● **Data excerpts**:
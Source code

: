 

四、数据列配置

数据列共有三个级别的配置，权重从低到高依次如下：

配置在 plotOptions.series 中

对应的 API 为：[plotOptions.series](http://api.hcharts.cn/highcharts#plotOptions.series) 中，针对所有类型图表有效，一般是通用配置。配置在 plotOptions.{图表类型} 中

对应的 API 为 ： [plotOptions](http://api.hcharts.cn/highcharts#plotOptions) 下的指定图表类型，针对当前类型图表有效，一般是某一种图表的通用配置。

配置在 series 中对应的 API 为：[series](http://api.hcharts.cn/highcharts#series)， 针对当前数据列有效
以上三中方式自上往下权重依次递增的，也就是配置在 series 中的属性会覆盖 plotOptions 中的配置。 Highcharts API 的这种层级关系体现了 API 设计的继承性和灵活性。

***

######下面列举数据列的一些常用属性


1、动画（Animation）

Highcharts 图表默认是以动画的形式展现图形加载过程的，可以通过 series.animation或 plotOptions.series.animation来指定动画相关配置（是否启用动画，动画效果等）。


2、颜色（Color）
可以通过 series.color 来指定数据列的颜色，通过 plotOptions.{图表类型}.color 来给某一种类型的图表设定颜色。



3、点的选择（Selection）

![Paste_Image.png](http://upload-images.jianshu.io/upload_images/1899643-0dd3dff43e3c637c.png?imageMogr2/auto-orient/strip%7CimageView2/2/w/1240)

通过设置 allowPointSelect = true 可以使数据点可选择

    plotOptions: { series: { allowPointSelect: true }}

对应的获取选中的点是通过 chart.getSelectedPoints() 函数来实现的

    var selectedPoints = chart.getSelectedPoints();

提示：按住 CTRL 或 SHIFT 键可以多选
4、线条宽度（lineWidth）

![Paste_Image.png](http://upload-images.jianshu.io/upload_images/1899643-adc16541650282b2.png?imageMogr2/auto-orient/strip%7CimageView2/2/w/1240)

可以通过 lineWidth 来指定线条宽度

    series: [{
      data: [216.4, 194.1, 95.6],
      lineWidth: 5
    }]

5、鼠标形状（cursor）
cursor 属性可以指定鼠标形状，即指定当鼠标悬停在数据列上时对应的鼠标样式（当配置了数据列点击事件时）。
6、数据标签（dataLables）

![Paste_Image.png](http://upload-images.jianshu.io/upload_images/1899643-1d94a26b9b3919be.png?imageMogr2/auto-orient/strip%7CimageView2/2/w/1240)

==

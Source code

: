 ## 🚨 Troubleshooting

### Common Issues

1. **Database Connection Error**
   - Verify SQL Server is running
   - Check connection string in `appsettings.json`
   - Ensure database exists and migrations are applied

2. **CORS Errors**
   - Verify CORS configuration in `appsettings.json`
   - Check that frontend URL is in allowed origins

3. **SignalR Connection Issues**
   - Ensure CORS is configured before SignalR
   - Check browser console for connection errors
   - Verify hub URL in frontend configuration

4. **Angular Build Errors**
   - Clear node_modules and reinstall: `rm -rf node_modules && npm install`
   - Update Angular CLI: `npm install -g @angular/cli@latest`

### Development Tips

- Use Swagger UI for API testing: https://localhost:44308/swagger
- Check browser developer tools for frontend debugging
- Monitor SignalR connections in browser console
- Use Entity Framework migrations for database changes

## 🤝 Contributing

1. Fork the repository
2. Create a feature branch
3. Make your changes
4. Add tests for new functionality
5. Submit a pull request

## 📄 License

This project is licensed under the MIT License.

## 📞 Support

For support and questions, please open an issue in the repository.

● **PROBLEM TO SOLVE**: Out of the data above, give again only the lines starting at the one holding "配置在 series 中对应的" and ending at the one holding "4、线条宽度（lineWidth）", unchanged.

● **WRITTEN RESPONSE**:
配置在 series 中对应的 API 为：[series](http://api.hcharts.cn/highcharts#series)， 针对当前数据列有效
以上三中方式自上往下权重依次递增的，也就是配置在 series 中的属性会覆盖 plotOptions 中的配置。 Highcharts API 的这种层级关系体现了 API 设计的继承性和灵活性。

***

######下面列举数据列的一些常用属性


1、动画（Animation）

Highcharts 图表默认是以动画的形式展现图形加载过程的，可以通过 series.animation或 plotOptions.series.animation来指定动画相关配置（是否启用动画，动画效果等）。


2、颜色（Color）
可以通过 series.color 来指定数据列的颜色，通过 plotOptions.{图表类型}.color 来给某一种类型的图表设定颜色。



3、点的选择（Selection）

![Paste_Image.png](http://upload-images.jianshu.io/upload_images/1899643-0dd3dff43e3c637c.png?imageMogr2/auto-orient/strip%7CimageView2/2/w/1240)

通过设置 allowPointSelect = true 可以使数据点可选择

    plotOptions: { series: { allowPointSelect: true }}

对应的获取选中的点是通过 chart.getSelectedPoints() 函数来实现的

    var selectedPoints = chart.getSelectedPoints();

提示：按住 CTRL 或 SHIFT 键可以多选
4、线条宽度（lineWidth）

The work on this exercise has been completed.